With this exclusionary and discriminatory thinking at the helm of the country, there is no hope for multi-ethnicity in Bosnia-Herzegovina. Nonetheless, Alija Izetbegovic´s Bosnia has been the key recipient of political and financial aid from the democratic West during the past ten years.
However, the duplicity and chicanery does not end there. Why is Izetbegovic, the supreme Muslim commander, not accountable for war crimes committed by the notorious 7th Muslim Brigade? It is extremely disturbing that Izetbegovic has avoided the scrutiny and judgement of The Hague Tribunal as supreme commander of the Bosnian Muslim army which committed many war crimes in Sarajevo, Kozani, Konjic, Grabovica, Uzdol, Miletici, Dusina, and other places. (For more information see http://www.balkanpeace.org/wcs/wct/wctb/index.shtml)
And what about the war cimes committed by the 10th Mountain Brigade led by the convicted criminal Musan Topalovic-Caco? Izetbegovic must have known about the activities of Caco´s units and the murder of Serbian civilians in Sarajevo. As a reward for successfully carrying out assigned missions, Timur Numic, who handled the logistics for the 10th Mountain Brigade and indirectly involved in execution of Sarajevo Serbs by Caco´s units, is now a high functionary in the SDA and an Izetbegovic confidant. (For more information see http://www.balkanpeace.org/wcs/wct/wctb/wctb01.html)

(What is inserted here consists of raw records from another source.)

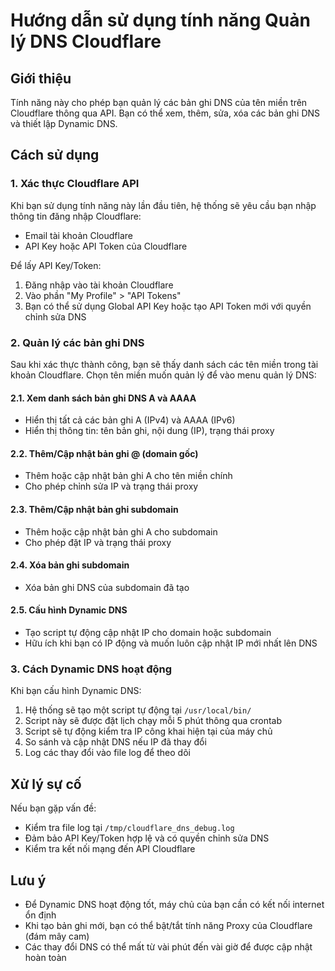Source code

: # Hướng dẫn sử dụng tính năng Quản lý DNS Cloudflare

## Giới thiệu
Tính năng này cho phép bạn quản lý các bản ghi DNS của tên miền trên Cloudflare thông qua API. Bạn có thể xem, thêm, sửa, xóa các bản ghi DNS và thiết lập Dynamic DNS.

## Cách sử dụng

### 1. Xác thực Cloudflare API

Khi bạn sử dụng tính năng này lần đầu tiên, hệ thống sẽ yêu cầu bạn nhập thông tin đăng nhập Cloudflare:
- Email tài khoản Cloudflare
- API Key hoặc API Token của Cloudflare

Để lấy API Key/Token:
1. Đăng nhập vào tài khoản Cloudflare
2. Vào phần "My Profile" > "API Tokens"
3. Bạn có thể sử dụng Global API Key hoặc tạo API Token mới với quyền chỉnh sửa DNS

### 2. Quản lý các bản ghi DNS

Sau khi xác thực thành công, bạn sẽ thấy danh sách các tên miền trong tài khoản Cloudflare. Chọn tên miền muốn quản lý để vào menu quản lý DNS:

#### 2.1. Xem danh sách bản ghi DNS A và AAAA
- Hiển thị tất cả các bản ghi A (IPv4) và AAAA (IPv6)
- Hiển thị thông tin: tên bản ghi, nội dung (IP), trạng thái proxy

#### 2.2. Thêm/Cập nhật bản ghi @ (domain gốc)
- Thêm hoặc cập nhật bản ghi A cho tên miền chính
- Cho phép chỉnh sửa IP và trạng thái proxy

#### 2.3. Thêm/Cập nhật bản ghi subdomain
- Thêm hoặc cập nhật bản ghi A cho subdomain
- Cho phép đặt IP và trạng thái proxy

#### 2.4. Xóa bản ghi subdomain
- Xóa bản ghi DNS của subdomain đã tạo

#### 2.5. Cấu hình Dynamic DNS
- Tạo script tự động cập nhật IP cho domain hoặc subdomain
- Hữu ích khi bạn có IP động và muốn luôn cập nhật IP mới nhất lên DNS

### 3. Cách Dynamic DNS hoạt động

Khi bạn cấu hình Dynamic DNS:
1. Hệ thống sẽ tạo một script tự động tại `/usr/local/bin/`
2. Script này sẽ được đặt lịch chạy mỗi 5 phút thông qua crontab
3. Script sẽ tự động kiểm tra IP công khai hiện tại của máy chủ
4. So sánh và cập nhật DNS nếu IP đã thay đổi
5. Log các thay đổi vào file log để theo dõi

## Xử lý sự cố

Nếu bạn gặp vấn đề:
- Kiểm tra file log tại `/tmp/cloudflare_dns_debug.log`
- Đảm bảo API Key/Token hợp lệ và có quyền chỉnh sửa DNS
- Kiểm tra kết nối mạng đến API Cloudflare

## Lưu ý

- Để Dynamic DNS hoạt động tốt, máy chủ của bạn cần có kết nối internet ổn định
- Khi tạo bản ghi mới, bạn có thể bật/tắt tính năng Proxy của Cloudflare (đám mây cam)
- Các thay đổi DNS có thể mất từ vài phút đến vài giờ để được cập nhật hoàn toàn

Izetbegovic´s Resignation Takes his Party to Extreme Right
Many believe that Izetbegovic´s "pensioning off" is a tactical move with sinister overtones. Unbound by the constraints of office and the pesky rules of the occupying powers, Izetbegovic would be free to speak his mind and revive the Islamic fundamentalist rhetoric he is so noted for. This could give a boost to the sagging fortunes of the SDA and once again make it the favored Muslim party in Bosnia-Herzegovina.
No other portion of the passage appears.